I told him I didn’t know, maybe about twice as high, and at that moment Armann grabbed the opportunity that I was afraid he had been waiting for. He had caught me in a trap that I wouldn’t be able to get out of for the rest of the trip.
“Yes, but that is just it,” he said and stuffed the Opal box back in his breast pocket, this time so it would be easier to pull out again. “Shouldn’t one say ‘twice as low’? That’s the thing with frost and heat; as soon as the frost increases the heat goes down, isn’t that so?”

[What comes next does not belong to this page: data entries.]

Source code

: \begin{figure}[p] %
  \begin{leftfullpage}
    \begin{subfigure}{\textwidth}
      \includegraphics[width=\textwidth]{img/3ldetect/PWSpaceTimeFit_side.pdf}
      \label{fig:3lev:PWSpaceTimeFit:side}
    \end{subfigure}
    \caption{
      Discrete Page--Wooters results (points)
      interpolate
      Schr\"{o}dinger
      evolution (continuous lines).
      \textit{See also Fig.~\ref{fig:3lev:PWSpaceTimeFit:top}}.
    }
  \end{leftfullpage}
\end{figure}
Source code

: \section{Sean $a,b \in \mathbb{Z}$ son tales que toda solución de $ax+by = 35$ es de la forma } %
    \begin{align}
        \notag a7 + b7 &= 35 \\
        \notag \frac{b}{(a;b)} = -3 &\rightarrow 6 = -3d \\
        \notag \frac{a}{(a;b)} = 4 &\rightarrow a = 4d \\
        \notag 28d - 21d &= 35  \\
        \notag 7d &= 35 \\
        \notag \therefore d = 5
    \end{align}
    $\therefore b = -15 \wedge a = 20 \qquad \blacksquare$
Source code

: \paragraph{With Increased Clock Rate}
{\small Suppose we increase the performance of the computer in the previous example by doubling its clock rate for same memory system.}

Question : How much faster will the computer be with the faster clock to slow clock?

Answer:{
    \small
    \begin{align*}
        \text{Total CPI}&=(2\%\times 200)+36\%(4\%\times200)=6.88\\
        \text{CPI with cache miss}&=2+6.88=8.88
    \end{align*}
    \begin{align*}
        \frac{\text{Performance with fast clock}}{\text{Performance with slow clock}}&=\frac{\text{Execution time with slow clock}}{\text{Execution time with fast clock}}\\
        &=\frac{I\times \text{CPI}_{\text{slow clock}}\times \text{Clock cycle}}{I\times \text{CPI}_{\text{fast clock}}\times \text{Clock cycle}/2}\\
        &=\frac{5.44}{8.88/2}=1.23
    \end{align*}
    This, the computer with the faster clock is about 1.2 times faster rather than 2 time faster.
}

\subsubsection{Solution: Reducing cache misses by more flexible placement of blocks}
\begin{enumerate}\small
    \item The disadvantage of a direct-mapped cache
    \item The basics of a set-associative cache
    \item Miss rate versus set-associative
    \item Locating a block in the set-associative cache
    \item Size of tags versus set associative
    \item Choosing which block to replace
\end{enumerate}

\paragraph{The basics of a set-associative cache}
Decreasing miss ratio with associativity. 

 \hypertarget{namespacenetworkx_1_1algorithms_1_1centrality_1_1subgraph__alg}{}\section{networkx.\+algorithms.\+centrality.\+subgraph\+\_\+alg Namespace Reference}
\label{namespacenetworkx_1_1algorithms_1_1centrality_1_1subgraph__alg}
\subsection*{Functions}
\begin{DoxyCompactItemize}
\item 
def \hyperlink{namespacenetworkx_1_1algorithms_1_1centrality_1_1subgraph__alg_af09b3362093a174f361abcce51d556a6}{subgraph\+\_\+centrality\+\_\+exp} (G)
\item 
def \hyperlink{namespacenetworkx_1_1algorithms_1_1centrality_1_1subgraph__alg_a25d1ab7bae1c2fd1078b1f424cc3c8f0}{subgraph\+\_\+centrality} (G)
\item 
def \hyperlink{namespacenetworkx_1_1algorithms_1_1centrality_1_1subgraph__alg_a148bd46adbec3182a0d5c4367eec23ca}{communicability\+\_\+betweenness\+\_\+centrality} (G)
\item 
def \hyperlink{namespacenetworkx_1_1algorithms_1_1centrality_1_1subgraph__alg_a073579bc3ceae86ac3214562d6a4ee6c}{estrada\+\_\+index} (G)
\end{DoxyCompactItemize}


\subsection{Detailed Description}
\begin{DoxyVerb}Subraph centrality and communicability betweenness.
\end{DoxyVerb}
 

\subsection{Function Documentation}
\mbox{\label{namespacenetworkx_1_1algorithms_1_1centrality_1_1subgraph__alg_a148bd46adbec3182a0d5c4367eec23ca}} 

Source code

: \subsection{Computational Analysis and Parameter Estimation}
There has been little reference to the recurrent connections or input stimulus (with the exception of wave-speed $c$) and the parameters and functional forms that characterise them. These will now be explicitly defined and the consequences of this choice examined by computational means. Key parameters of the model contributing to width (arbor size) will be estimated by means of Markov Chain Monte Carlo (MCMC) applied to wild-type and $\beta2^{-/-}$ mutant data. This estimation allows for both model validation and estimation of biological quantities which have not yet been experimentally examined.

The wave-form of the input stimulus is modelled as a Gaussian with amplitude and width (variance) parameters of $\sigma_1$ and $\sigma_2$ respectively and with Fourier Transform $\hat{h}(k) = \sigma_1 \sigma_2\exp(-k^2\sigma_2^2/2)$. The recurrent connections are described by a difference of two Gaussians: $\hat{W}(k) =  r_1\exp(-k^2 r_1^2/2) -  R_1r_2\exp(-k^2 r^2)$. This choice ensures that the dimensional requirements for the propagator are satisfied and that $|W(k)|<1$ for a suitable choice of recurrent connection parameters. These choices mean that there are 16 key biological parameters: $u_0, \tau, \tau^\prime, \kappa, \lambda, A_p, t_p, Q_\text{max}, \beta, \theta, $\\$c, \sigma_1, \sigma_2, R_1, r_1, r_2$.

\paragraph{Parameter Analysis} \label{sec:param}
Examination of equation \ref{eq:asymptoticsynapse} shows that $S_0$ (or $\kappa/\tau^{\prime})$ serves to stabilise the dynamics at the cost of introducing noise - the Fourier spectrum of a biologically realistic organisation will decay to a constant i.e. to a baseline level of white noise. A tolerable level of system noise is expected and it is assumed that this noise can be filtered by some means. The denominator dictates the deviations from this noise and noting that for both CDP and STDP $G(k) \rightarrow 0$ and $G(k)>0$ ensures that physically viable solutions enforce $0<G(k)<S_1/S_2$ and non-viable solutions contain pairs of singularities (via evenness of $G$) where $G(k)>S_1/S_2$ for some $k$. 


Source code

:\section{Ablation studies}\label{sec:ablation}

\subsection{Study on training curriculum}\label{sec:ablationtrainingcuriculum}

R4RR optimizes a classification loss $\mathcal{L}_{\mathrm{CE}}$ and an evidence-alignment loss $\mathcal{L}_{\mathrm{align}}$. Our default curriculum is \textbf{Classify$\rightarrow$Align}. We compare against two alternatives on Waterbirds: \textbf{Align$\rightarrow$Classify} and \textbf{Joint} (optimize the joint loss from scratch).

I felt like telling him to discuss it with the captain but refrained. It wasn’t such a terrific sacrifice spending three hours of one’s lifetime on something in which one hadn’t the slightest interest. I reminded myself that what doesn’t kill a man should harden him, and with that in mind I launched into the discussion on frost and temperature, but said I hadn’t given it much thought, at least not specifically.